‘Absolute brute’: Why this college course might be the toughest you’ve never heard of

The Pfau course in indiana

Identifying the hardest public course in the United States isn't easy. But we have a little-known candidate in mind. Meet The Pfau Course.

Andrew Brown, Indiana University Athletics

Once upon a (tee) time, in a faraway land — actually, it was 24 years ago in Clio, Calif., in the mountains north of Tahoe — a fearsome course was born. It was called the Dragon, and its owners liked to tout it as a terrifying place. 

The logo for the course was exactly that — a dragon — and its slogan, used in ads and on golf-shop souvenirs, doubled as a taunt. “Send me your heroes.” 

Things were different in the game back then. “Fun” was not the buzzword that it is today.
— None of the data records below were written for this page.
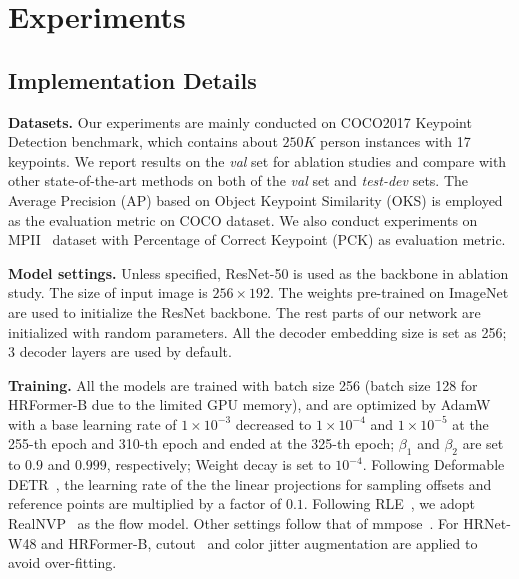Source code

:\documentclass[runningheads]{llncs}
\begin{document}
\section{Experiments}










\subsection{Implementation Details}
\noindent\textbf{Datasets.} 
Our experiments are mainly conducted on COCO2017 Keypoint Detection\cite{wang2018mscoco} benchmark, which contains about $250K$ person instances with 17 keypoints. 
We report results on the \emph{val} set for ablation studies and compare with other state-of-the-art methods on both of the \emph{val} set and \emph{test-dev} sets. The Average Precision (AP) based on Object Keypoint Similarity (OKS) is employed as the evaluation metric on COCO dataset. We also conduct experiments on MPII~\cite{mpii} dataset with Percentage of Correct Keypoint (PCK) as evaluation metric.



\noindent\textbf{Model settings.} 
Unless specified, ResNet-50\cite{he2016deep} is used as the backbone in ablation study. 
The size of input image is $256\times192$.
The weights pre-trained on ImageNet\cite{deng2009imagenet} are used to initialize the ResNet backbone. The rest parts of our network are initialized with random parameters. All the decoder embedding size is set as 256; 3 decoder layers are used by default.


\noindent\textbf{Training.}  All the models are trained with batch size 256 (batch size 128 for HRFormer-B due to the limited GPU memory), and are optimized by AdamW\cite{loshchilov2017decoupled} with a base learning rate of $1\times10^{-3}$ decreased to $1\times10^{-4}$ and $1\times10^{-5}$ at the 255-th epoch and 310-th epoch and ended at the 325-th epoch; 
$\beta_1$ and $\beta_2$ are set to $0.9$ and $0.999$, respectively;
Weight decay is set to $10^{-4}$. 
Following Deformable DETR~\cite{zhu2020deformable}, the learning rate of the the linear projections for sampling offsets and reference points are multiplied by a factor of $0.1$. Following RLE~\cite{li2021rle}, we adopt RealNVP~\cite{realnvp} as the flow model. Other settings follow that of mmpose~\cite{mmpose2020}. For HRNet-W48 and HRFormer-B, cutout~\cite{devries2017improved} and color jitter augmentation are applied to avoid over-fitting.
\end{document}
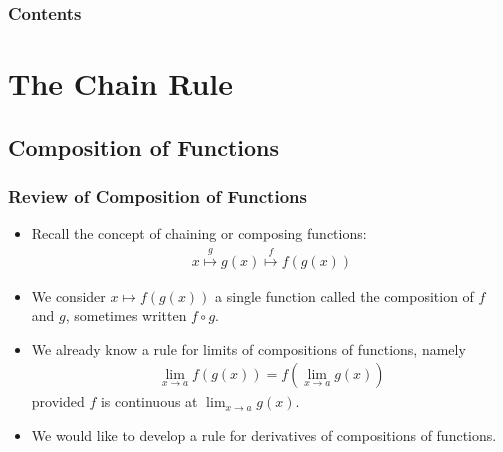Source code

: \documentclass[serif,ignorenonframetext]{beamer}
\title{\commonTitleZeroTwoFive}
\subtitle{\commonSubtitleZeroTwoFive}
\author{\commonAuthor}
\institute{\commonInstitute}
\date{\commonDateZeroTwoFive}
\newcommand{\ds}{\displaystyle}
\begin{document}

\begin{frame}
  \titlepage
\end{frame}

\begin{frame}
  \frametitle{Contents}
  \tableofcontents
\end{frame}



\section{The Chain Rule}

\subsection{Composition of Functions}

\begin{frame}
  \frametitle{Review of Composition of Functions}
  \begin{itemize}[<+->]
  \item Recall the concept of chaining or composing functions:
    \begin{align*}
      x \stackrel{g}{\mapsto} g(x) \stackrel{f}{\mapsto} f(g(x))
    \end{align*}
  \item We consider $\ds x\mapsto f(g(x))$ a single function called
    the composition of $f$ and $g$, sometimes written $f\circ g$.
  \item We already know a rule for limits of compositions of functions,
    namely
    \begin{align*}
      \lim_{x\to a} f(g(x)) = f(\lim_{x\to a} g(x))
    \end{align*}
    provided $f$ is continuous at $\ds\lim_{x\to a} g(x)$.
  \item We would like to develop a rule for derivatives of compositions
    of functions.
  \end{itemize}
\end{frame}
\end{document}
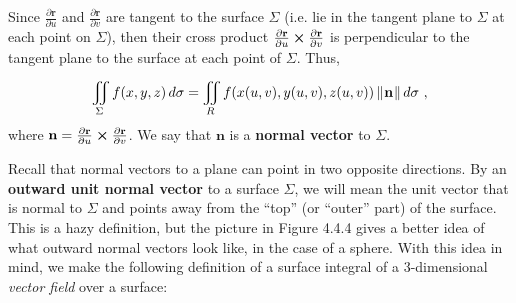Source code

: Since $\frac{\partial \mathbf{r}}{\partial u}$ and $\frac{\partial \mathbf{r}}{\partial v}$ are tangent to the surface
$\Sigma$ (i.e. lie in the tangent plane to $\Sigma$ at each point on $\Sigma$), then their cross product
$\frac{\partial \mathbf{r}}{\partial u} \bm{\times} \frac{\partial \mathbf{r}}{\partial v}$ is perpendicular to the
tangent plane to the surface at each point of $\Sigma$. Thus,

\begin{displaymath}
 \iint\limits_{\Sigma} f(x,y,z)\,d\sigma = \iint\limits_{R} f(x(u,v),y(u,v),z(u,v))\,\lVert\mspace{1mu}\mathbf{n}\mspace{1mu}\rVert\,d\sigma ~,
\end{displaymath}
where $\mathbf{n} = \frac{\partial \mathbf{r}}{\partial u} \bm{\times} \frac{\partial \mathbf{r}}{\partial v}$.
We say that $\mathbf{n}$ is a \textbf{normal vector} to $\Sigma$.

\piccaption[]{}
Recall that normal vectors to a plane can point in two opposite directions. By an
\textbf{outward unit normal vector} to a surface $\Sigma$, we will mean the unit vector that is normal to $\Sigma$ and
points away from the ``top'' (or ``outer'' part) of the surface. This is a hazy definition, but the picture in
Figure 4.4.4 gives a better idea of what outward normal vectors look like, in the case of a sphere.
With this idea in mind, we make the following definition of a surface integral of a 3-dimensional
\emph{vector field} over a surface:

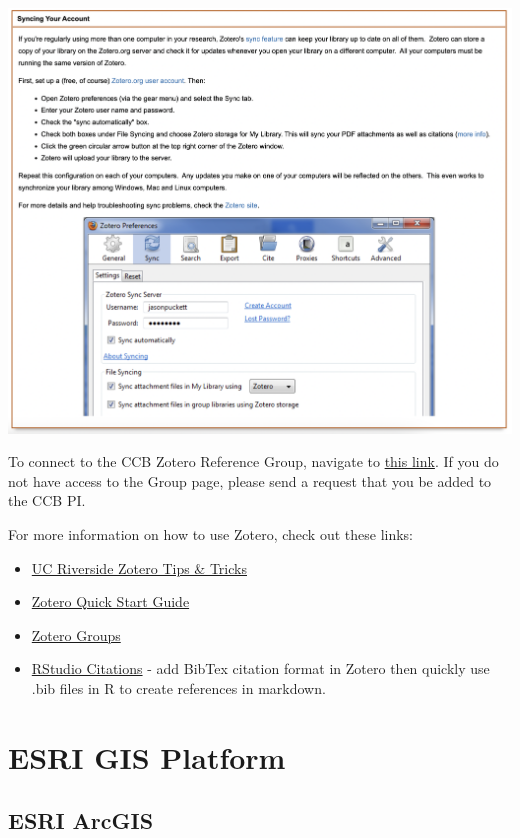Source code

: \documentclass[
]{book}
\providecommand{\tightlist}{%
  \setlength{\itemsep}{0pt}\setlength{\parskip}{0pt}}
\begin{document}
\begin{center}\includegraphics[width=0.8\linewidth]{images/zoterosyncing} \end{center}

To connect to the CCB Zotero Reference Group, navigate to \href{https://www.zotero.org/groups/4734848/ccbucr}{this link}. If you do not have access to the Group page, please send a request that you be added to the CCB PI.

For more information on how to use Zotero, check out these links:

\begin{itemize}
\tightlist
\item
  \href{https://guides.lib.ucr.edu/c.php?g=171064\&p=1126842}{UC Riverside Zotero Tips \& Tricks}
\item
  \href{https://www.zotero.org/support/quick_start_guide}{Zotero Quick Start Guide}
\item
  \href{https://www.zotero.org/support/groups}{Zotero Groups}
\item
  \href{https://www.youtube.com/watch?v=zuuOYjE8m98}{RStudio Citations} - add BibTex citation format in Zotero then quickly use .bib files in R to create references in markdown.
\end{itemize}

\hypertarget{esri}{%
\chapter{ESRI GIS Platform}\label{esri}}

\hypertarget{esri-arcgis}{%
\section{ESRI ArcGIS}\label{esri-arcgis}}
\end{document}
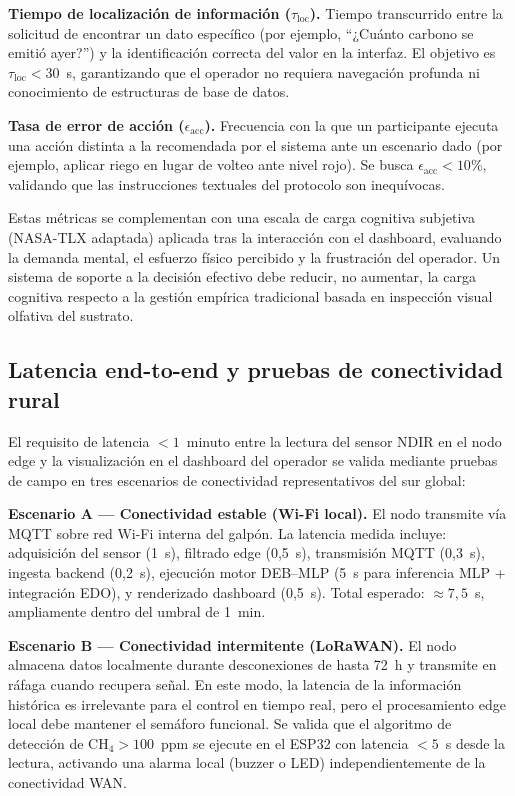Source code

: \textbf{Tiempo de localización de información ($\tau_{\mathrm{loc}}$).} Tiempo transcurrido entre la solicitud de encontrar un dato específico (por ejemplo, ``¿Cuánto carbono se emitió ayer?'') y la identificación correcta del valor en la interfaz. El objetivo es $\tau_{\mathrm{loc}} < 30$~s, garantizando que el operador no requiera navegación profunda ni conocimiento de estructuras de base de datos.

\textbf{Tasa de error de acción ($\epsilon_{\mathrm{acc}}$).} Frecuencia con la que un participante ejecuta una acción distinta a la recomendada por el sistema ante un escenario dado (por ejemplo, aplicar riego en lugar de volteo ante nivel rojo). Se busca $\epsilon_{\mathrm{acc}} < 10$\%, validando que las instrucciones textuales del protocolo son inequívocas.

Estas métricas se complementan con una escala de carga cognitiva subjetiva (NASA-TLX adaptada) aplicada tras la interacción con el dashboard, evaluando la demanda mental, el esfuerzo físico percibido y la frustración del operador. Un sistema de soporte a la decisión efectivo debe reducir, no aumentar, la carga cognitiva respecto a la gestión empírica tradicional basada en inspección visual olfativa del sustrato.

\subsection{Latencia end-to-end y pruebas de conectividad rural}
\label{subsec:cap5_latencia}

El requisito de latencia $< 1$~minuto entre la lectura del sensor NDIR en el nodo edge y la visualización en el dashboard del operador se valida mediante pruebas de campo en tres escenarios de conectividad representativos del sur global:

\textbf{Escenario A --- Conectividad estable (Wi-Fi local).} El nodo transmite vía MQTT sobre red Wi-Fi interna del galpón. La latencia medida incluye: adquisición del sensor (1~s), filtrado edge (0{,}5~s), transmisión MQTT (0{,}3~s), ingesta backend (0{,}2~s), ejecución motor DEB--MLP (5~s para inferencia MLP + integración EDO), y renderizado dashboard (0{,}5~s). Total esperado: $\approx 7{,}5$~s, ampliamente dentro del umbral de 1~min.

\textbf{Escenario B --- Conectividad intermitente (LoRaWAN).} El nodo almacena datos localmente durante desconexiones de hasta 72~h y transmite en ráfaga cuando recupera señal. En este modo, la latencia de la información histórica es irrelevante para el control en tiempo real, pero el procesamiento edge local debe mantener el semáforo funcional. Se valida que el algoritmo de detección de CH$_4 > 100$~ppm se ejecute en el ESP32 con latencia $< 5$~s desde la lectura, activando una alarma local (buzzer o LED) independientemente de la conectividad WAN.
Golf was widely seen as a form of mortal combat. If you lost a dozen balls in the battle, so be it. When people called Pete Dye the Marquis de Sod, they did so with a hint of admiration. 

Dye did not design the Dragon. Robin Nelson did. His routing, which moved through ample shifts in elevation, brought all kinds of peril into play, with tilted fairways pinched by lateral hazards and forced carries over ravines.

In its early goings, the Dragon’s reputation was a powerful draw. Many a brave golfer set out to slay the course, only to get torched by the fire-breathing layout. And then, as often happens in tales involving knights and foreboding beasts, the plot shifted. Golfers grew less interested in getting abused. Enough of them ceased seeking out the Dragon that the course shut down, then reopened under different owners, who seemed to recognize that sadism wasn’t a great selling point. In the years since, major efforts have been made to soften the course and its image. Though the layout still has fangs, it’s now nowhere near as fierce. Neither is the marketing around it. Long gone is the fighting-words slogan. The Dragon’s website promises a course that is “challenging, yet enjoyable,” just 45 minutes from Truckee, but far from the crowds.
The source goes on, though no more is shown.